Data for review:
· · · · · · ·

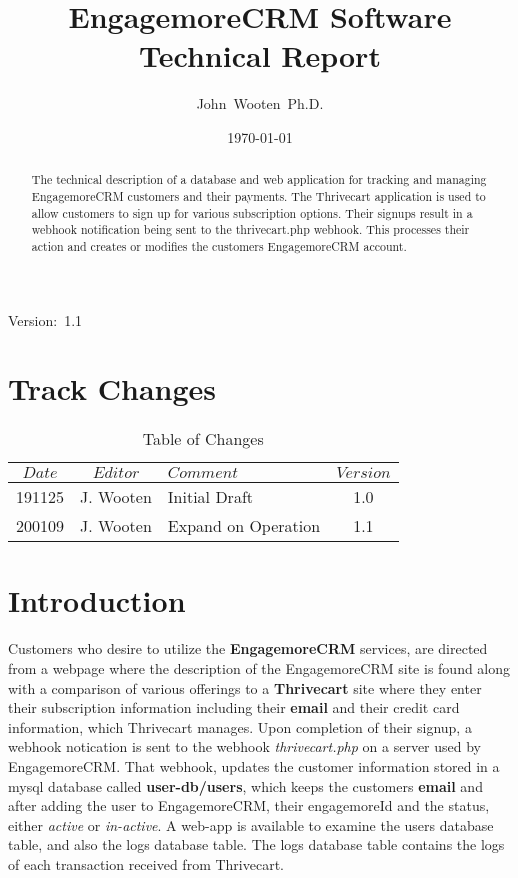 \documentclass[final,letterpaper,12pt]{article}
\author{John~Wooten~Ph.D.\\
}
\date{\today \\
}
\title{EngagemoreCRM Software Technical Report		}
\begin{document}
\maketitle
\begin{center}
Version:~1.1
\end{center}

\begin {abstract}
\noindent The technical description of a database and web application
for tracking and managing EngagemoreCRM customers and their payments.
The Thrivecart application is used to allow customers to sign up for various
subscription options.  Their signups result in a webhook notification being sent to
the thrivecart.php webhook.  This processes their action and creates or modifies
the customers EngagemoreCRM account.
\end{abstract}
\newpage
\tableofcontents
\newpage
\listoffigures
\listoftables

\newpage
\section{Track Changes}
\begin{table}[h]
\begin{center}
\begin{tabular}{|c|c|l|c|} \hline
$ Date $ & $Editor$ & $Comment$ & $Version$ \\
\hline
191125 & J. Wooten & Initial Draft & 1.0  \\
200109 & J. Wooten & Expand on Operation & 1.1 \\

\hline
\end{tabular}
\end{center}
\caption {Table of Changes}
\label{tab:cqdata0}
\end{table}

\newpage
\section{Introduction}
\noindent Customers who desire to utilize the {\bf EngagemoreCRM} services, are directed from a webpage
where the description of the EngagemoreCRM site is found along with a comparison of various offerings
to a {\bf Thrivecart} site where they enter their subscription information including their {\bf email} and their credit card information, which Thrivecart manages.
Upon completion of their signup, a webhook notication is sent to the webhook {\it thrivecart.php} on
a server used by EngagemoreCRM.  That webhook, updates the customer information stored in a mysql
database called {\bf user-db/users}, which keeps the customers {\bf email} and after adding the user to EngagemoreCRM,
their engagemoreId and the status, either {\it active} or {\it in-active}.  A web-app is available to examine the users database table, and also
the logs database table. The logs database table contains the logs of each transaction received
from Thrivecart.
\end{document}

· · · · · · ·

About this task: Set the records down again word for word; the pictures stay out.

Result of the task:
 \documentclass[final,letterpaper,12pt]{article}
\author{John~Wooten~Ph.D.\\
}
\date{\today \\
}
\title{EngagemoreCRM Software Technical Report		}
\begin{document}
\maketitle
\begin{center}
Version:~1.1
\end{center}

\begin {abstract}
\noindent The technical description of a database and web application
for tracking and managing EngagemoreCRM customers and their payments.
The Thrivecart application is used to allow customers to sign up for various
subscription options.  Their signups result in a webhook notification being sent to
the thrivecart.php webhook.  This processes their action and creates or modifies
the customers EngagemoreCRM account.
\end{abstract}
\newpage
\tableofcontents
\newpage
\listoffigures
\listoftables

\newpage
\section{Track Changes}
\begin{table}[h]
\begin{center}
\begin{tabular}{|c|c|l|c|} \hline
$ Date $ & $Editor$ & $Comment$ & $Version$ \\
\hline
191125 & J. Wooten & Initial Draft & 1.0  \\
200109 & J. Wooten & Expand on Operation & 1.1 \\

\hline
\end{tabular}
\end{center}
\caption {Table of Changes}
\label{tab:cqdata0}
\end{table}

\newpage
\section{Introduction}
\noindent Customers who desire to utilize the {\bf EngagemoreCRM} services, are directed from a webpage
where the description of the EngagemoreCRM site is found along with a comparison of various offerings
to a {\bf Thrivecart} site where they enter their subscription information including their {\bf email} and their credit card information, which Thrivecart manages.
Upon completion of their signup, a webhook notication is sent to the webhook {\it thrivecart.php} on
a server used by EngagemoreCRM.  That webhook, updates the customer information stored in a mysql
database called {\bf user-db/users}, which keeps the customers {\bf email} and after adding the user to EngagemoreCRM,
their engagemoreId and the status, either {\it active} or {\it in-active}.  A web-app is available to examine the users database table, and also
the logs database table. The logs database table contains the logs of each transaction received
from Thrivecart.
\end{document}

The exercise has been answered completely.